Allyanonimiser now matches openai/privacy-filter on overall ANY F1 (0.782 vs 0.781) and beats it on EMAIL and DATE. The remaining gap is ADDRESS (no AU-style anchors for international addresses) and ACCOUNT (most AI4Privacy ACCOUNT FNs are passport / generic-ID numbers in non-standard formats — too high-risk to catch with regex without major AU-side FPs).

Text Anonymization Benchmark (TAB, 127 ECHR legal docs)

Real multi-annotator court cases from the European Court of Human Rights. TAB's CODE label covers legal case numbers (e.g. 40593/04) that neither tool is designed for; LOC covers country/city names which openai/privacy-filter doesn't emit as private_address.
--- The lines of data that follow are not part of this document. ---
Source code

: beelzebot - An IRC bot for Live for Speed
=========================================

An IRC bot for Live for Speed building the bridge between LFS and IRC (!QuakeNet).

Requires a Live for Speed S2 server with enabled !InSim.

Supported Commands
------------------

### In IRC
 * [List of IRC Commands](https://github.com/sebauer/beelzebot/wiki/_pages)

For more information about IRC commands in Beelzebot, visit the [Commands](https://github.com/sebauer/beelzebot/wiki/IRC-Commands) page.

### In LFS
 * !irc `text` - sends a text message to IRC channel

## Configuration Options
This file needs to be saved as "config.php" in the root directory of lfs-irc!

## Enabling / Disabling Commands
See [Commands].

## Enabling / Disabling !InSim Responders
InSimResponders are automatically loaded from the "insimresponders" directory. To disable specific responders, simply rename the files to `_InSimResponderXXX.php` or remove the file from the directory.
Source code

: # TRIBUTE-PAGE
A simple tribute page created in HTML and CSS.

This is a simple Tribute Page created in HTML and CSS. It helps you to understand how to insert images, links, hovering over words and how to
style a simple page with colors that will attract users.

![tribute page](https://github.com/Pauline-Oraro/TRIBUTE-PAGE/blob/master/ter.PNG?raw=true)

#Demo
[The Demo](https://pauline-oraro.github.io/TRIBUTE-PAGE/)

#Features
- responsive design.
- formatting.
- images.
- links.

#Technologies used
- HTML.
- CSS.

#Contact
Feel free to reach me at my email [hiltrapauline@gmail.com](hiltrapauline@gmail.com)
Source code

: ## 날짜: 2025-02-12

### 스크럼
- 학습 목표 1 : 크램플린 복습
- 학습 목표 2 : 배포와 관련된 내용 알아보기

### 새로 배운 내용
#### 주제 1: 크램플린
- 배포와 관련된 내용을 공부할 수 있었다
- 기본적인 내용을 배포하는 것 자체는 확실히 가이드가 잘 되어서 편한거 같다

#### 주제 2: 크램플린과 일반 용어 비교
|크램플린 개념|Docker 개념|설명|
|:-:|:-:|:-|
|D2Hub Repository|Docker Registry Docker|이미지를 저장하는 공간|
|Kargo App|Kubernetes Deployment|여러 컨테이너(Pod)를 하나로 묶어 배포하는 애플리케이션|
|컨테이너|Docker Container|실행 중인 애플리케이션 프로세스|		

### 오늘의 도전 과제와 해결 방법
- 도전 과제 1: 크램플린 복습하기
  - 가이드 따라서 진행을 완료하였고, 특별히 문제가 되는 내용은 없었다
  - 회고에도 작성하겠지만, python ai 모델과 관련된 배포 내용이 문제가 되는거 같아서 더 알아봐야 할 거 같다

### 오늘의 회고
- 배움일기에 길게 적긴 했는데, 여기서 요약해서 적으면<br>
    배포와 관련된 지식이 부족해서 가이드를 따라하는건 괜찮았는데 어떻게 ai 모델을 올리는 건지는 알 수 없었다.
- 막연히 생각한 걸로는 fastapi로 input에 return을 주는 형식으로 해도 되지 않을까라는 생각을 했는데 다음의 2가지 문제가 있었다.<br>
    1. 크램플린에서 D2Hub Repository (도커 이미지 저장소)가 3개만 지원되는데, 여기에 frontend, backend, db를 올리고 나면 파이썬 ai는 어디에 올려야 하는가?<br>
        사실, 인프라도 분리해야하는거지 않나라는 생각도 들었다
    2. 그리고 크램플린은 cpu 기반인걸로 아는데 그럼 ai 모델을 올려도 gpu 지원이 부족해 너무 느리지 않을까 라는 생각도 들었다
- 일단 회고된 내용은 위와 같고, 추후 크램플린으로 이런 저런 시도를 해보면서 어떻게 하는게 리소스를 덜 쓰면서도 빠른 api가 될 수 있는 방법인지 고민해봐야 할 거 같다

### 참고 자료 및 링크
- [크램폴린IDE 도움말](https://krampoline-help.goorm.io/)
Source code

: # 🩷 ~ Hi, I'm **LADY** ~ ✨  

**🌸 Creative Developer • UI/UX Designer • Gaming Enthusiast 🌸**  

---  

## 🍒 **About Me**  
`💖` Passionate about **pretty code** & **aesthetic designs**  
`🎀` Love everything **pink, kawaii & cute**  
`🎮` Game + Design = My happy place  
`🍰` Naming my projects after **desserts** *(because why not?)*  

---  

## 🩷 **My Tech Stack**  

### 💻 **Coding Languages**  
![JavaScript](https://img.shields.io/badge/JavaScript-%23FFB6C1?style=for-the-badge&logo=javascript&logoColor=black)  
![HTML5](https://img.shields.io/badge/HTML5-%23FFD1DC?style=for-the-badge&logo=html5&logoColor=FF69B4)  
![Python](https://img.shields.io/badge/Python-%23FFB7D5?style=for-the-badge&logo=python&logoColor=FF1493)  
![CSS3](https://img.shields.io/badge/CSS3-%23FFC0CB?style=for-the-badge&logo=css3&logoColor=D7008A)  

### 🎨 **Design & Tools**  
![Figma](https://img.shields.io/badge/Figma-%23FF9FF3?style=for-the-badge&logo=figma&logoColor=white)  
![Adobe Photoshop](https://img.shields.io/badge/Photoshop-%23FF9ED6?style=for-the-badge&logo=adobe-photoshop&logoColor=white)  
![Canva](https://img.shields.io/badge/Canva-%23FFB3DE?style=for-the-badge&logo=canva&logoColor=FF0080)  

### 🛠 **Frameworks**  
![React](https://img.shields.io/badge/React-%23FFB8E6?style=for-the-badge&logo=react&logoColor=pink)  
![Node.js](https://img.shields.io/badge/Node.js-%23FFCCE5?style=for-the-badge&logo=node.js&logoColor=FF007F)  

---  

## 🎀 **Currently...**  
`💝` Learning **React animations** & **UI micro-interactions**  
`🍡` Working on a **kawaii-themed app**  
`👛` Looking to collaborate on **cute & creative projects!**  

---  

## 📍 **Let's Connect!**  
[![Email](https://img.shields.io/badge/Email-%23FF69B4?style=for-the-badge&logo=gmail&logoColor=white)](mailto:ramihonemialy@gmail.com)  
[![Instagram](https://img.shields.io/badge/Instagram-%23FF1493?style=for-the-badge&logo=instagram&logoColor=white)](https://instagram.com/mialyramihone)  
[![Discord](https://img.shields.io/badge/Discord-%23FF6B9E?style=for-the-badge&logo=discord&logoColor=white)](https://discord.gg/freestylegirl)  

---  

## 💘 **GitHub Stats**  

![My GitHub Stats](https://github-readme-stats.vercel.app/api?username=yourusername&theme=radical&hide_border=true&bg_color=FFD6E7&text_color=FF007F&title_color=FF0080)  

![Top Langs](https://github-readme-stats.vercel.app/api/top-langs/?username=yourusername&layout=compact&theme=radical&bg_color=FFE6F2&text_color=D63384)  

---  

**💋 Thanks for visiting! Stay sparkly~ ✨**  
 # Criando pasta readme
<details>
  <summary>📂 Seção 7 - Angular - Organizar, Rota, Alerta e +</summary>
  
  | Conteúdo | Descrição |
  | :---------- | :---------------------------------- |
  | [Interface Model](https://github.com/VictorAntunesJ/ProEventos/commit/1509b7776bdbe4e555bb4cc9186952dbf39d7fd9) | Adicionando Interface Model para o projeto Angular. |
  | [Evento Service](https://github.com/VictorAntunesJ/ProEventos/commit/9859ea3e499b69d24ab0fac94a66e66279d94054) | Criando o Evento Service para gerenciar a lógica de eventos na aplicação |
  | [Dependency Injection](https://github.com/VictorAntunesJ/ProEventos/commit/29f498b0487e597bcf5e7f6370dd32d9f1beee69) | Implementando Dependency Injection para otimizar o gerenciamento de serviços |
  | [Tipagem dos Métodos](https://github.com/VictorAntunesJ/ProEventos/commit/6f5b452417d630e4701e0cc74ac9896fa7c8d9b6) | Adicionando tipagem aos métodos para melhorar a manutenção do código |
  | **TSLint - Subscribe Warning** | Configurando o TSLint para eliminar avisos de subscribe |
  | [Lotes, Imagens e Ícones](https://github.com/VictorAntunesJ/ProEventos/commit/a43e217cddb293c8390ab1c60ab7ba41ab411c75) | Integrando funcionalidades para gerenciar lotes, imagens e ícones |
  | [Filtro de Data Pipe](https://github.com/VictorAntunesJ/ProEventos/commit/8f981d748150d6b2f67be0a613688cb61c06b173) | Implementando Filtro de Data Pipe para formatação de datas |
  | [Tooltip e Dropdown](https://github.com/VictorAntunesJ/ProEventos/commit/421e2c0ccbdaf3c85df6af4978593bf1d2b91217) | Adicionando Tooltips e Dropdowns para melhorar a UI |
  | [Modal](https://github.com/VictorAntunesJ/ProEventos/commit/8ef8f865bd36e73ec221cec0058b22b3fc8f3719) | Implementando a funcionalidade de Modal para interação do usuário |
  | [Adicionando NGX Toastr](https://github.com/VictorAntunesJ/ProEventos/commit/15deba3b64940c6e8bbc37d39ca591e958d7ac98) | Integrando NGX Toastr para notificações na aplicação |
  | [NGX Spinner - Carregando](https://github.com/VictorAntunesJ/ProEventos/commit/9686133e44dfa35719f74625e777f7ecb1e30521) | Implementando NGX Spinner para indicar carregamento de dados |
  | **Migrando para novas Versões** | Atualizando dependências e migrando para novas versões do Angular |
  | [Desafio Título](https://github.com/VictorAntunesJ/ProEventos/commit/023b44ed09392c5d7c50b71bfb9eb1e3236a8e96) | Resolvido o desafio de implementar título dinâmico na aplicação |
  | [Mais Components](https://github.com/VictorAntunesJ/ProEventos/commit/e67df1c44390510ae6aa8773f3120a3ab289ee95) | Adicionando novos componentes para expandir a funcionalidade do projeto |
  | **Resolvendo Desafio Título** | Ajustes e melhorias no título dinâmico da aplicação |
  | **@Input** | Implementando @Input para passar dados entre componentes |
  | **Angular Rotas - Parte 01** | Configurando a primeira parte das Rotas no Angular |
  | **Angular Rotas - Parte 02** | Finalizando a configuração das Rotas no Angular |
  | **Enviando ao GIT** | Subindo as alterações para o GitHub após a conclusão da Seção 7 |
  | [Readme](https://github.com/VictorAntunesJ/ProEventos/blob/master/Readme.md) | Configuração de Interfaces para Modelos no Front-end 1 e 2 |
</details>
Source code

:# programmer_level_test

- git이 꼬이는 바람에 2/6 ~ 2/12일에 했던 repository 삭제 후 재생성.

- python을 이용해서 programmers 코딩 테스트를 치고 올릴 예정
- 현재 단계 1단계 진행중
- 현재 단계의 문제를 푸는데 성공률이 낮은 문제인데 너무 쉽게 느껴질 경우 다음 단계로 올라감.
Category	Allyanonimiser F1	openai/privacy-filter F1
PERSON	0.761	0.805
DATE	0.904	0.459
LOCATION	0.424	0.000
CODE	0.012	0.077
Overall (any PII)	0.560	0.378

Allyanonimiser's DATE wins decisively because TAB DATETIME includes bare years (1997), relative phrases (14 days), and month/year combos — all of which the v3.4 validator now accepts. openai/privacy-filter is extremely precise on DATE (P=0.988) but narrow.

How to read this

On Australian insurance data (enriched bench with international-customer scenarios), Allyanonimiser beats a state-of-the-art 1.5B-parameter model on 5 of 6 categories, at ~24× the throughput, with no GPU and no heavy ML dependencies.
On general multilingual PII (AI4Privacy English split), Allyanonimiser now matches openai/privacy-filter overall (0.782 vs 0.781). It still trails on PERSON (broader name training) and ADDRESS / ACCOUNT (international shapes without anchors), but EMAIL, DATE, and PHONE are competitive.
See the International PII patterns page for the entity types that drove the AI4Privacy lift.
Use both if you need broad coverage — feed the same text to each and union the spans.

All tables are live against the most recent run of bench/run_*.py; re-run locally to verify against your Python / spaCy / onnxruntime versions.